··· DATA SECTION

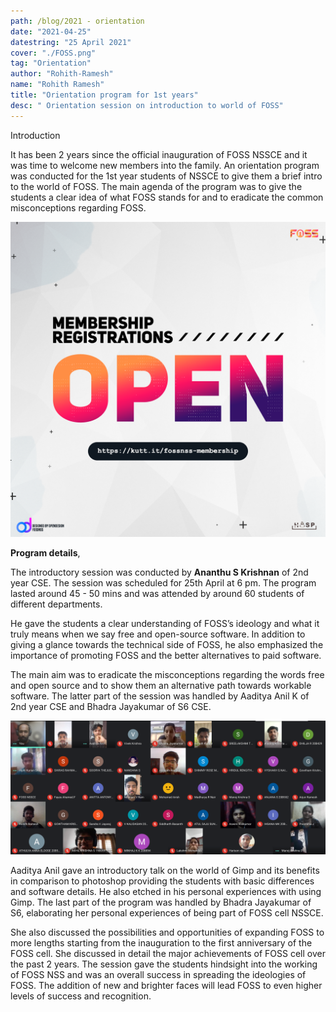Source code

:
 ```yaml
---
path: /blog/2021 - orientation
date: "2021-04-25"
datestring: "25 April 2021"
cover: "./FOSS.png"
tag: "Orientation"
author: "Rohith-Ramesh"
name: "Rohith Ramesh"
title: "Orientation program for 1st years"
desc: " Orientation session on introduction to world of FOSS"
---
```



Introduction

It has been 2 years since the official inauguration of FOSS NSSCE and it was time to welcome new members into the family. An orientation program was conducted for the 1st year students of NSSCE to give them a brief intro to the world of FOSS. The main agenda of the program was to give the students a clear idea of what FOSS stands for and to eradicate the common misconceptions regarding FOSS.


![Poster](./FOSS.png)


__Program details__,

The introductory session was conducted by __Ananthu S Krishnan__ of 2nd year CSE. The session was scheduled for 25th April at 6 pm. The program lasted around 45 - 50 mins and was attended by around 60 students of different departments. 

He gave the students a clear understanding of FOSS’s ideology and what it truly means when we say free and open-source software. In addition to giving a glance towards the technical side of FOSS, he also emphasized the importance of promoting FOSS and the better alternatives to paid software. 

The main aim was to eradicate the misconceptions regarding the words free and open source and to show them an alternative path towards workable software. The latter part of the session was handled by Aaditya Anil K of 2nd year CSE and Bhadra Jayakumar of S6 CSE. 


![Poster](./orientation.png)


Aaditya Anil gave an introductory talk on the world of Gimp and its benefits in comparison to photoshop providing the students with basic differences and software details. He also etched in his personal experiences with using Gimp. The last part of the program was handled by Bhadra Jayakumar of S6, elaborating her personal experiences of being part of FOSS cell NSSCE. 

She also discussed the possibilities and opportunities of expanding FOSS to more lengths starting from the inauguration to the first anniversary of the FOSS cell. She discussed in detail the major achievements of FOSS cell over the past 2 years. The session gave the students hindsight into the working of FOSS NSS and was an overall success in spreading the ideologies of FOSS. The addition of new and brighter faces will lead FOSS to even higher levels of success and recognition.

······

WHAT THE TASK ASKS –
Retype all the data exactly. Omit pictures.

RESULT OF THE EXERCISE –
Source code

:
 ```yaml
---
path: /blog/2021 - orientation
date: "2021-04-25"
datestring: "25 April 2021"
cover: "./FOSS.png"
tag: "Orientation"
author: "Rohith-Ramesh"
name: "Rohith Ramesh"
title: "Orientation program for 1st years"
desc: " Orientation session on introduction to world of FOSS"
---
```



Introduction

It has been 2 years since the official inauguration of FOSS NSSCE and it was time to welcome new members into the family. An orientation program was conducted for the 1st year students of NSSCE to give them a brief intro to the world of FOSS. The main agenda of the program was to give the students a clear idea of what FOSS stands for and to eradicate the common misconceptions regarding FOSS.


![Poster](./FOSS.png)


__Program details__,

The introductory session was conducted by __Ananthu S Krishnan__ of 2nd year CSE. The session was scheduled for 25th April at 6 pm. The program lasted around 45 - 50 mins and was attended by around 60 students of different departments. 

He gave the students a clear understanding of FOSS’s ideology and what it truly means when we say free and open-source software. In addition to giving a glance towards the technical side of FOSS, he also emphasized the importance of promoting FOSS and the better alternatives to paid software. 

The main aim was to eradicate the misconceptions regarding the words free and open source and to show them an alternative path towards workable software. The latter part of the session was handled by Aaditya Anil K of 2nd year CSE and Bhadra Jayakumar of S6 CSE. 


![Poster](./orientation.png)


Aaditya Anil gave an introductory talk on the world of Gimp and its benefits in comparison to photoshop providing the students with basic differences and software details. He also etched in his personal experiences with using Gimp. The last part of the program was handled by Bhadra Jayakumar of S6, elaborating her personal experiences of being part of FOSS cell NSSCE. 

She also discussed the possibilities and opportunities of expanding FOSS to more lengths starting from the inauguration to the first anniversary of the FOSS cell. She discussed in detail the major achievements of FOSS cell over the past 2 years. The session gave the students hindsight into the working of FOSS NSS and was an overall success in spreading the ideologies of FOSS. The addition of new and brighter faces will lead FOSS to even higher levels of success and recognition.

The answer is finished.